- Occupations: Entrepreneur, Angel Investor
- Years active: 1999–present
- Known for: Entrepreneur, Angel Investor, Co-founder of PriceGrabber
- Notable work: PriceGrabber, Bestcovery.com
- Awards: Ernst & Young Entrepreneur of the Year (2005, Los Angeles)

= Kamran Pourzanjani =

Kamran Pourzanjani is an entrepreneur and an early angel investor based in Los Angeles, California. He co-founded and was formerly the CEO of PriceGrabber, a comparison shopping site started in 1999 with less than $1.5 million in angel funding. In October 2006 a Forrester Research independent survey recognized PriceGrabber as the most popular comparison shopping site among active web shoppers. PriceGrabber was acquired by Experian in December 2005 for an enterprise value of $485 million.

Kamran was formerly President and CEO of Syseca, Inc. (part of Thomson-CSF) an information technology and software development company which he sold in 1999.

He has served on the board of directors of Legalzoom.com and Docstoc, and was named Ernst & Young's Entrepreneur of the Year in Los Angeles in 2005 and a national finalist in 2006. He is also an early investor in ZipRecruiter.com, Honk.com, AppFolio (went public in 2015 (NASDAQ: APPF)), Datapop (acquired by Criteo in 2015), Legalzoom.com (partially acquired by Permira in 2014), Docstoc (acquired by Intuit Inc. in 2013), iVisit and IPPLEX (acquired by NantWorks in 2011) and ShoeDazzle.

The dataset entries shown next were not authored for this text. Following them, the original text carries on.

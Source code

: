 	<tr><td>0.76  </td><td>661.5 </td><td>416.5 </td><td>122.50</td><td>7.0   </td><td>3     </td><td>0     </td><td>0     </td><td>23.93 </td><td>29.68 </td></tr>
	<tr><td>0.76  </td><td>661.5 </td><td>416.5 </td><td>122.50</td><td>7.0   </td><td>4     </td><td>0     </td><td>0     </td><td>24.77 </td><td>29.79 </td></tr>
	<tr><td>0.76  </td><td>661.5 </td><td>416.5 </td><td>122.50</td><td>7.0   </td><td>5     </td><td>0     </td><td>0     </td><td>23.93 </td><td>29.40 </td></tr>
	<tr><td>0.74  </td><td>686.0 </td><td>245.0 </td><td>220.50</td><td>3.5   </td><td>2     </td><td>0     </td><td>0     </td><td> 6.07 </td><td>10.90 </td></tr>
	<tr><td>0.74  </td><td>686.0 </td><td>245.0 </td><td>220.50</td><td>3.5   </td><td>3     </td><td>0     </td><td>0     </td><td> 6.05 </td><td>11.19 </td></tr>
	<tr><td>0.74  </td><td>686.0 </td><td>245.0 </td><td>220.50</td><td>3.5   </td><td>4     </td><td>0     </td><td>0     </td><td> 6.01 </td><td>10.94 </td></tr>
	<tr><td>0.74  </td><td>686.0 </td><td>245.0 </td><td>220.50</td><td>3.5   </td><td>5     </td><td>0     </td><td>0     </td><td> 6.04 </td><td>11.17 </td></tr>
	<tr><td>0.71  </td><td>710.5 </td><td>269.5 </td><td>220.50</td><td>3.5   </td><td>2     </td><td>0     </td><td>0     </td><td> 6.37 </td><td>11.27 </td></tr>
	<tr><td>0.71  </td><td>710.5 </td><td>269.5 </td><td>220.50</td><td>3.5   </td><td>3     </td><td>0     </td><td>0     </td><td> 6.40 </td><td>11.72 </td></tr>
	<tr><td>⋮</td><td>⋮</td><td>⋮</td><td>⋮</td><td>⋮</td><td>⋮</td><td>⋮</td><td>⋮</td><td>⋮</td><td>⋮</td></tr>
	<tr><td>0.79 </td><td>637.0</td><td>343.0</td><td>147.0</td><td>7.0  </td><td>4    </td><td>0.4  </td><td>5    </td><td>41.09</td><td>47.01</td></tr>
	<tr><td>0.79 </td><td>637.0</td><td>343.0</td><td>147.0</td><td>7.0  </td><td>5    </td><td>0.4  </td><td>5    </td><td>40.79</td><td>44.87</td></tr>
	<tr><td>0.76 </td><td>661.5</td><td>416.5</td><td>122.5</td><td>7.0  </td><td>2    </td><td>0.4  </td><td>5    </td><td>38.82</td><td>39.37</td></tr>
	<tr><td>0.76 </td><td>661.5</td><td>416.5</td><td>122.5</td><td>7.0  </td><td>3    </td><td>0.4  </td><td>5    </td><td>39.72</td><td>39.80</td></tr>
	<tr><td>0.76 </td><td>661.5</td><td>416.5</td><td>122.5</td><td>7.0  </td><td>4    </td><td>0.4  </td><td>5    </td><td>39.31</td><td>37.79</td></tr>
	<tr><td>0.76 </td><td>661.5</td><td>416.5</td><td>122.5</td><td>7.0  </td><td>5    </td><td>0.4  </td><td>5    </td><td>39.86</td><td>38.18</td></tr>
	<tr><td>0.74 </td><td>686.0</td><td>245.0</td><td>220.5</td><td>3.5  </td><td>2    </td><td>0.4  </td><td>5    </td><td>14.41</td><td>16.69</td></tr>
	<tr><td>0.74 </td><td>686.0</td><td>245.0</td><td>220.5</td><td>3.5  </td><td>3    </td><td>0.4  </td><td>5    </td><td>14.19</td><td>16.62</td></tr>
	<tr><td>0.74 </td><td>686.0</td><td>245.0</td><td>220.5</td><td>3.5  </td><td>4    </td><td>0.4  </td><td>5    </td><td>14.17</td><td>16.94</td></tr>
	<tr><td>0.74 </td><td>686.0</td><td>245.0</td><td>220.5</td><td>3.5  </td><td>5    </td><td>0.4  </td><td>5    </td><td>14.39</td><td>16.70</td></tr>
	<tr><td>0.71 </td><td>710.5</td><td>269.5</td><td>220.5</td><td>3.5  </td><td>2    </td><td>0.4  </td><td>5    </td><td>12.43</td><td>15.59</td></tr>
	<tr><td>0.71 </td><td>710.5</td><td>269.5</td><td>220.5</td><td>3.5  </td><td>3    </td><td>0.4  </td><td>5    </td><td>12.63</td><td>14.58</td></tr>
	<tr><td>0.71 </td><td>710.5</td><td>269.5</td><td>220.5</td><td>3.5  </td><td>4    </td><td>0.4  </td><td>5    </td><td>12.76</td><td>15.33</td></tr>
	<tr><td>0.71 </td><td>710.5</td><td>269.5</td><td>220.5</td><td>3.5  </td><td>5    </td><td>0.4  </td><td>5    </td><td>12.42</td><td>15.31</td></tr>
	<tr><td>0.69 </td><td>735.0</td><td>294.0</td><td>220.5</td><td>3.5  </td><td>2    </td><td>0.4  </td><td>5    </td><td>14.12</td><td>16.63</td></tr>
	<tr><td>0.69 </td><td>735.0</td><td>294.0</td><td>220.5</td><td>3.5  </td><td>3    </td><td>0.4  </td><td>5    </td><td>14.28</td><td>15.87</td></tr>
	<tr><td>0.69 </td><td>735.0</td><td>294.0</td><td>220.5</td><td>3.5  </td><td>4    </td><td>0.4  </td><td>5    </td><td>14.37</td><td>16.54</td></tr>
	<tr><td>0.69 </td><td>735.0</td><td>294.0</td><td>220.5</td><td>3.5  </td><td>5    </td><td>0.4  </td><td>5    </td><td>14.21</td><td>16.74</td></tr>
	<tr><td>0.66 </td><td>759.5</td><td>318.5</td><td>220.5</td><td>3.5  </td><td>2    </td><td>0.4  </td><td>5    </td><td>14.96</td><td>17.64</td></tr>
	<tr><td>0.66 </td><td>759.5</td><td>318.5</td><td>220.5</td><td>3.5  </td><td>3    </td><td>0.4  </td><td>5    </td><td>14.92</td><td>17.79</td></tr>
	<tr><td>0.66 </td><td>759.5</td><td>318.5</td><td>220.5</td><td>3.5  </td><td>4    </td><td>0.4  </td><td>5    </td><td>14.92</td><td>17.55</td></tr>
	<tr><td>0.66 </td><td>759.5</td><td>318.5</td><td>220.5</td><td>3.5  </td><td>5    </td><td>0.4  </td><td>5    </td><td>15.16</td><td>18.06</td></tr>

In 2008, Kamran founded Bestcovery.com, a website that recommends the best products and services. The sale of Bestcovery.com to NantMobile, LLC was successfully completed in late 2015. He appeared on the web show 'This Week in Startups with Jason Calacanis', in November 2009, to talk about his success with PriceGrabber and Bestcovery, and act as a panel for advising guest CEOs on their startup concepts and marketing strategies. Kamran was included in a Forbes list of 12 Entrepreneurs Who Are Changing LA Forever.